Despite the increasing number of awareness campaigns on the subject and the emergence of several mutual help resources, people with depression often feel alone with their pain, despair and questioning.
Prejudices die hard. However, depression is more serious and goes way beyond simple sadness. Daily life is turned upside down and put on hold. Seeking medical, pharmacological or psychological help is often necessary. Contrary to many beliefs, untreated depression rarely goes away by itself. Without the appropriate help, the symptoms worsen, the impacts on one’s life and loved ones become increasingly important and the mountain to overcome seems more and more insurmountable. At the same time, the suicide rate increases in an alarming way.

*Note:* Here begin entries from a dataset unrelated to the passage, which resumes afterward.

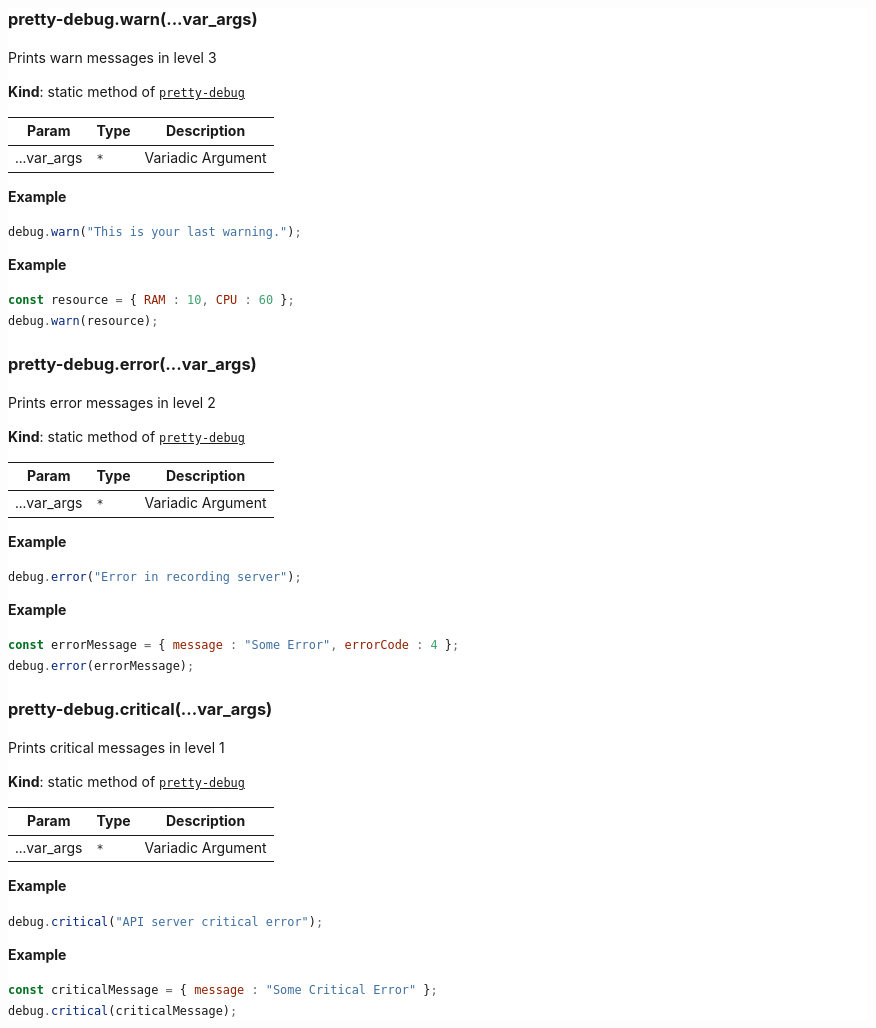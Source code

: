 ### pretty-debug.warn(...var_args)
Prints warn messages in level 3

**Kind**: static method of [<code>pretty-debug</code>](#module_pretty-debug)  

| Param | Type | Description |
| --- | --- | --- |
| ...var_args | <code>\*</code> | Variadic Argument |

**Example**  
```js
debug.warn("This is your last warning.");
```
**Example**  
```js
const resource = { RAM : 10, CPU : 60 };
debug.warn(resource);
```
<a name="module_pretty-debug.error"></a>

### pretty-debug.error(...var_args)
Prints error messages in level 2

**Kind**: static method of [<code>pretty-debug</code>](#module_pretty-debug)  

| Param | Type | Description |
| --- | --- | --- |
| ...var_args | <code>\*</code> | Variadic Argument |

**Example**  
```js
debug.error("Error in recording server");
```
**Example**  
```js
const errorMessage = { message : "Some Error", errorCode : 4 };
debug.error(errorMessage);
```
<a name="module_pretty-debug.critical"></a>

### pretty-debug.critical(...var_args)
Prints critical messages in level 1

**Kind**: static method of [<code>pretty-debug</code>](#module_pretty-debug)  

| Param | Type | Description |
| --- | --- | --- |
| ...var_args | <code>\*</code> | Variadic Argument |

**Example**  
```js
debug.critical("API server critical error");
```
**Example**  
```js
const criticalMessage = { message : "Some Critical Error" };
debug.critical(criticalMessage);
```
<a name="module_pretty-debug.nodeMemoryMonitor"></a>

Depression is characterized by an ubiquitous state of sadness and despair, most of the day and most days for over two weeks. It also disturbs a person’s usual productivity and interpersonal relationships.
Many experts agree that the presence of a least five of the following symptoms suggest a state of depression:
- Lack of interest, pleasure or motivation for most daily activities (even the fun ones!);
- Sleeping problems : insomnia or excessive sleep;
- Weight/appetite gain or loss ;
- Fatigue or loss of energy;
- Depressed mood, with or without crying;
- Self-loathing, strong feelings of worthlessness or guilt;
- Trouble focusing, making decisions, or remembering things;
- Recurrent thoughts of death or suicide.
Many other symptoms can be related to depression. Inner discomfort, a change in the perception of one’s life and a recurring, unusual and persisting sadness are all warning signs. If in doubt, you should never hesitate to get some information, talk about it and seek professional help. No one is immune to it...
Rates of depression in women (20%) are twice as high as they are in men. This difference is in part due to hormonal factors (menstruations, pregnancy, postpartum depression, pre-menopause, menopause, etc.). When in need, women also tend to talk about it and seek professional help more easily than men, which could also explain the higher number of reported cases, according to some. Today’s lifestyles and social pressure also put women at greater risk. The desire to perform and be perfect in all their roles (mother, wife, lover, professional, etc..) is physically and mentally exhausting.
What about men?
It’s a known fact that men don’t talk about their feelings as much as women. For many, being depressed is seen as a sign of weakness. Men have often been raised not to cry and always be strong, no matter the difficulties they encounter. The fear of being judged by others is ubiquitous.
Anger, aggression, violence and reckless behaviour can hide the classic symptoms. Men have different ways of expressing their pain and sadness. Substance abuse (drugs and alcohol) and other problems may divert attention from the real problem and delay the diagnosis. Meanwhile, the situation is not improving and despair is gaining ground ... and so it the suicide rate.
The good news is that there’s a growing number of resources specifically for men, but they are still far from sufficient. Attitudes are beginning to change, but very slowly.